New Delhi | ‘Bengal Trilogy’ author Tahmima Anam explores the lives of two seemingly disconnected people in her new novel ‘The Bones of Grace’, a lyrical modern love story about belonging, migration, tragedy, survival, and the mysteries of origins.
My new novel ‘The Bones of Grace’ tells the story of two seemingly disconnected people Zubaida Haque, a young paleontologist who finds herself in the wrong marriage, and Anwar, a construction worker in Dubai who mourns the loss of the woman he left behind in Bangladesh. Anwar and Zubaida come from vastly different places, but they are connected in ways that neither of them realises, says Dhaka-born Anam, winner of the Commonwealth Writers’ Prize for Best First Book (‘A Golden Age’).
The next two books in the trilogy are ‘The Good Muslim’ and ‘Shipbreakers’. ‘Anwar Gets Everything’, which was extract from ‘Shipbreakers’ and published in Granta’s prestigious Best of Young British Novelists edition in 2013, is the beginning of the story of ‘The Bones of Grace’, published by Penguin.

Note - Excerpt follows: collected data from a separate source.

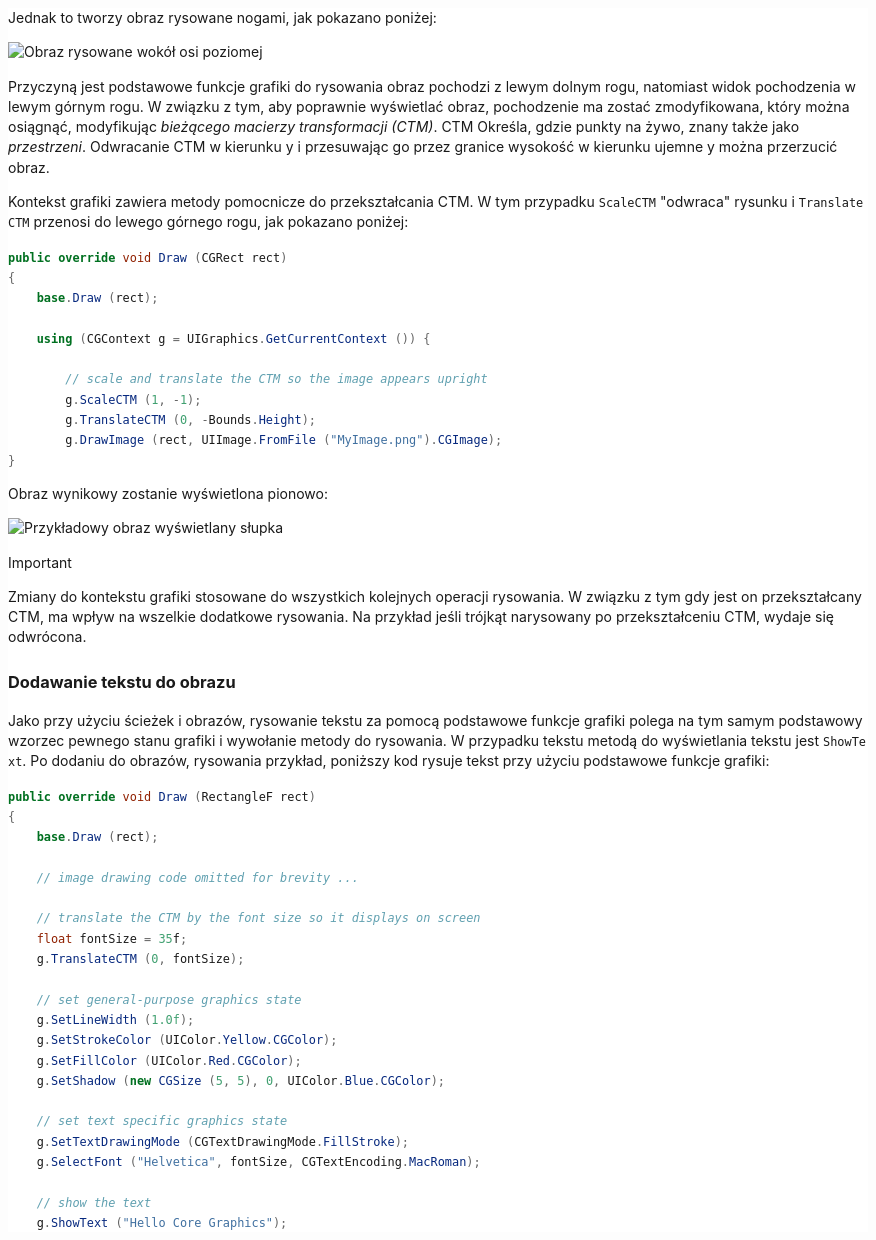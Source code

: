Jednak to tworzy obraz rysowane nogami, jak pokazano poniżej:

 ![](core-graphics-images/03-upside-down-monkey.png "Obraz rysowane wokół osi poziomej")

Przyczyną jest podstawowe funkcje grafiki do rysowania obraz pochodzi z lewym dolnym rogu, natomiast widok pochodzenia w lewym górnym rogu. W związku z tym, aby poprawnie wyświetlać obraz, pochodzenie ma zostać zmodyfikowana, który można osiągnąć, modyfikując *bieżącego macierzy transformacji* *(CTM)*. CTM Określa, gdzie punkty na żywo, znany także jako *przestrzeni*. Odwracanie CTM w kierunku y i przesuwając go przez granice wysokość w kierunku ujemne y można przerzucić obraz.

Kontekst grafiki zawiera metody pomocnicze do przekształcania CTM. W tym przypadku `ScaleCTM` "odwraca" rysunku i `TranslateCTM` przenosi do lewego górnego rogu, jak pokazano poniżej:

```csharp
public override void Draw (CGRect rect)
{
    base.Draw (rect);
    
    using (CGContext g = UIGraphics.GetCurrentContext ()) {

        // scale and translate the CTM so the image appears upright
        g.ScaleCTM (1, -1);
        g.TranslateCTM (0, -Bounds.Height);
        g.DrawImage (rect, UIImage.FromFile ("MyImage.png").CGImage);
}   
```

Obraz wynikowy zostanie wyświetlona pionowo:

 ![](core-graphics-images/04-upright-monkey.png "Przykładowy obraz wyświetlany słupka")

> [!IMPORTANT]
> Zmiany do kontekstu grafiki stosowane do wszystkich kolejnych operacji rysowania. W związku z tym gdy jest on przekształcany CTM, ma wpływ na wszelkie dodatkowe rysowania. Na przykład jeśli trójkąt narysowany po przekształceniu CTM, wydaje się odwrócona.

### <a name="adding-text-to-the-image"></a>Dodawanie tekstu do obrazu

Jako przy użyciu ścieżek i obrazów, rysowanie tekstu za pomocą podstawowe funkcje grafiki polega na tym samym podstawowy wzorzec pewnego stanu grafiki i wywołanie metody do rysowania. W przypadku tekstu metodą do wyświetlania tekstu jest `ShowText`. Po dodaniu do obrazów, rysowania przykład, poniższy kod rysuje tekst przy użyciu podstawowe funkcje grafiki:

```csharp
public override void Draw (RectangleF rect)
{
    base.Draw (rect);
    
    // image drawing code omitted for brevity ...

    // translate the CTM by the font size so it displays on screen
    float fontSize = 35f;
    g.TranslateCTM (0, fontSize);

    // set general-purpose graphics state
    g.SetLineWidth (1.0f);
    g.SetStrokeColor (UIColor.Yellow.CGColor);
    g.SetFillColor (UIColor.Red.CGColor);
    g.SetShadow (new CGSize (5, 5), 0, UIColor.Blue.CGColor);

    // set text specific graphics state
    g.SetTextDrawingMode (CGTextDrawingMode.FillStroke);
    g.SelectFont ("Helvetica", fontSize, CGTextEncoding.MacRoman);

    // show the text
    g.ShowText ("Hello Core Graphics");
```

It starts in Dubai and builds to a moment that changes Anwar’s life forever.
Everything that follows – his return to Bangladesh, his quest to find his lost love, and his eventual meeting with Zubaida – is set in motion, says Anam, who lives in London. I feel a particular affection for Anwar because his voice came to me almost as if in a dream fully formed, with its own particular cadence, diction and slang and he inhabited my thoughts ever since.

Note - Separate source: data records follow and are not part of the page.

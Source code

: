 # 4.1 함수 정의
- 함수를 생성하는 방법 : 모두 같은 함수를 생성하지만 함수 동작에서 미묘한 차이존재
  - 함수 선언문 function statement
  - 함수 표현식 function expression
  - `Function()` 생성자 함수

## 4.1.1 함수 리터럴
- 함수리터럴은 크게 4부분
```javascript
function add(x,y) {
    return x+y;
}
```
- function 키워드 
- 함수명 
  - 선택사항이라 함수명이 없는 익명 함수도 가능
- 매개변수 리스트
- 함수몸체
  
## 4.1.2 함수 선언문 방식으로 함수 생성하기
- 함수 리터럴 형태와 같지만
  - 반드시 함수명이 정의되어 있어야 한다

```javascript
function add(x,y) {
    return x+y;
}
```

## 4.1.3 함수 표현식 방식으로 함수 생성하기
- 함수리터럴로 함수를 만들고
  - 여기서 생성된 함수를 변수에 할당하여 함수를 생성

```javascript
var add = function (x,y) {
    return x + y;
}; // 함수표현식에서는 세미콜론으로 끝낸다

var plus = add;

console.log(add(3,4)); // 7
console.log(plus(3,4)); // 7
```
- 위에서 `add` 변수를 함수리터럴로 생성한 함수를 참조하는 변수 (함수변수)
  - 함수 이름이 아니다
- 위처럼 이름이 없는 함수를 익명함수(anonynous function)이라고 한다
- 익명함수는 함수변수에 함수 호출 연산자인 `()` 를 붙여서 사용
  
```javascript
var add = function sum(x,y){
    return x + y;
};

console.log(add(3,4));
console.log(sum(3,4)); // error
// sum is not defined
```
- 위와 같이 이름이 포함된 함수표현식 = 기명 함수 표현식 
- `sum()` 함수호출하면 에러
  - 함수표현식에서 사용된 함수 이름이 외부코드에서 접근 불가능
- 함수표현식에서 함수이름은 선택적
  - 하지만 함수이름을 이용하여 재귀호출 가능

For me, he represents the silent young men we see at airports in Dhaka and Doha, the ones dressed in identical uniforms with their names written on cards around their necks. I tried to imagine what such a person might have left behind, what he might dream of, what his hopes and desires for the future are. Anwar’s story is just one story, but my hope is that he will give readers a momentary glimpse into an unknown life, she says.